> [WORK TO BE COMPLETED] Only one stretch of the data is wanted: the line containing "What are accessibility", the line containing "Additionally, animations can", and every line between them, copied exactly.

> [INPUT]
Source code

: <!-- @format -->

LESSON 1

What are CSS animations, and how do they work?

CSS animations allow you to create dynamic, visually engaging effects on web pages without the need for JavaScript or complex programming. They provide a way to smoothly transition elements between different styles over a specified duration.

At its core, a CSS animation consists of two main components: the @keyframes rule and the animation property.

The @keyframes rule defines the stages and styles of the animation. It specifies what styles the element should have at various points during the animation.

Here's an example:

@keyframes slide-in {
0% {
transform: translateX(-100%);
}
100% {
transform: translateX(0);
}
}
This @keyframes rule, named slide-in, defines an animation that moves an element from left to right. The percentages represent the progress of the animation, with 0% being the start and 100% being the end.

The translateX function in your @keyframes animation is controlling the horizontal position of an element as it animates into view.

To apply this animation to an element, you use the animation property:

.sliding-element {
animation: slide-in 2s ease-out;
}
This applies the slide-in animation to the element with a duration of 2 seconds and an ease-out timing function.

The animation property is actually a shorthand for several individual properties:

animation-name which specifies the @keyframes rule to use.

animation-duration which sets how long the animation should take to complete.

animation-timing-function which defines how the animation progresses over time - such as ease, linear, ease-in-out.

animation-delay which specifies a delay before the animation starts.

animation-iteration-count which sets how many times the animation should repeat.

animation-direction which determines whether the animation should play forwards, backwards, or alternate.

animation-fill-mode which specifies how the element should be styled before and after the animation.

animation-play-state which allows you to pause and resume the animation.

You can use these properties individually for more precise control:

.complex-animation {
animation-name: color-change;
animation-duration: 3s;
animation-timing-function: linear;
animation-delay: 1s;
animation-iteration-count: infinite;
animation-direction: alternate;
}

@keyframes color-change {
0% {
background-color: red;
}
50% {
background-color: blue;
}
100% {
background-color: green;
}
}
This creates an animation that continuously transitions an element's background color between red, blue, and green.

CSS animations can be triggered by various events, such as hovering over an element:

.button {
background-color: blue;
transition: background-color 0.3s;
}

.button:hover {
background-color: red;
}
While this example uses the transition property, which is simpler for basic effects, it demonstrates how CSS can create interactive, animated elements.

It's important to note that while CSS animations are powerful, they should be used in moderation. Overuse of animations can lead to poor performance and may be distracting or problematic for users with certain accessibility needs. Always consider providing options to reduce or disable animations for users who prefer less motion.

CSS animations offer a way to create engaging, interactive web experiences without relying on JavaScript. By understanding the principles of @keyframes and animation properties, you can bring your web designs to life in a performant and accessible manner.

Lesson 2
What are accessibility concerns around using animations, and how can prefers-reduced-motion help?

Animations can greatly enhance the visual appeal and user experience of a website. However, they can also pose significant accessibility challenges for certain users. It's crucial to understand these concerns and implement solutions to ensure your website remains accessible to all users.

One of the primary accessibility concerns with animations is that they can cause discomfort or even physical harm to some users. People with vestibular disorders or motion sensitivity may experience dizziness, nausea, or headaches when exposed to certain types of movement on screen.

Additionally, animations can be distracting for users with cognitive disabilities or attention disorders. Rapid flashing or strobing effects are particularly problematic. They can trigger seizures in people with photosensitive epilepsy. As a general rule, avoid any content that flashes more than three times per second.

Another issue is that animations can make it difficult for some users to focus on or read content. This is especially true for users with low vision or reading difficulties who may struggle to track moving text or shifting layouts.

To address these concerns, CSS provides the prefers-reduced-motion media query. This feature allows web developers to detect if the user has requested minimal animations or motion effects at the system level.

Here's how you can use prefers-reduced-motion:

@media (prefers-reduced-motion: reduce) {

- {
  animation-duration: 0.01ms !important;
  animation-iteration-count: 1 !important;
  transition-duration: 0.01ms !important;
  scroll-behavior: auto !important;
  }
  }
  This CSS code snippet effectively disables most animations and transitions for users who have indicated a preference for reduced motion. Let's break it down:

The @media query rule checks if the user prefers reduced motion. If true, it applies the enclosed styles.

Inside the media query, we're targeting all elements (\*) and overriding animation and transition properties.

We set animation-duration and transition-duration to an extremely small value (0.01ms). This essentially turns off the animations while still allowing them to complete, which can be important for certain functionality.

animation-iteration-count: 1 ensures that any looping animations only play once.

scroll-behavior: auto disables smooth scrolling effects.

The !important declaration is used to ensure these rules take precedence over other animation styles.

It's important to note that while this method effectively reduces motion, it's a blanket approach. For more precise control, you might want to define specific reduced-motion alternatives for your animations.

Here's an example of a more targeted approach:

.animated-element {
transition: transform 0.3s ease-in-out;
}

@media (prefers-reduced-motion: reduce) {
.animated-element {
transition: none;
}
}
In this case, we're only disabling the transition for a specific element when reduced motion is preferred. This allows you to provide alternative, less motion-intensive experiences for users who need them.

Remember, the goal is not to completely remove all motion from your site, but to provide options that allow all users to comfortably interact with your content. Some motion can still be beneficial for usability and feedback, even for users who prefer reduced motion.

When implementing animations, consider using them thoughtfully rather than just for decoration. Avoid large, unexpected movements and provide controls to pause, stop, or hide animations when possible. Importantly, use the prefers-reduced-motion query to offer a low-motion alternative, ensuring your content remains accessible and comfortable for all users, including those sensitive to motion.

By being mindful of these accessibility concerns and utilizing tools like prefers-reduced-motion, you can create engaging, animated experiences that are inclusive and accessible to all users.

> [TASK RESULT]
What are accessibility concerns around using animations, and how can prefers-reduced-motion help?

Animations can greatly enhance the visual appeal and user experience of a website. However, they can also pose significant accessibility challenges for certain users. It's crucial to understand these concerns and implement solutions to ensure your website remains accessible to all users.

One of the primary accessibility concerns with animations is that they can cause discomfort or even physical harm to some users. People with vestibular disorders or motion sensitivity may experience dizziness, nausea, or headaches when exposed to certain types of movement on screen.

Additionally, animations can be distracting for users with cognitive disabilities or attention disorders. Rapid flashing or strobing effects are particularly problematic. They can trigger seizures in people with photosensitive epilepsy. As a general rule, avoid any content that flashes more than three times per second.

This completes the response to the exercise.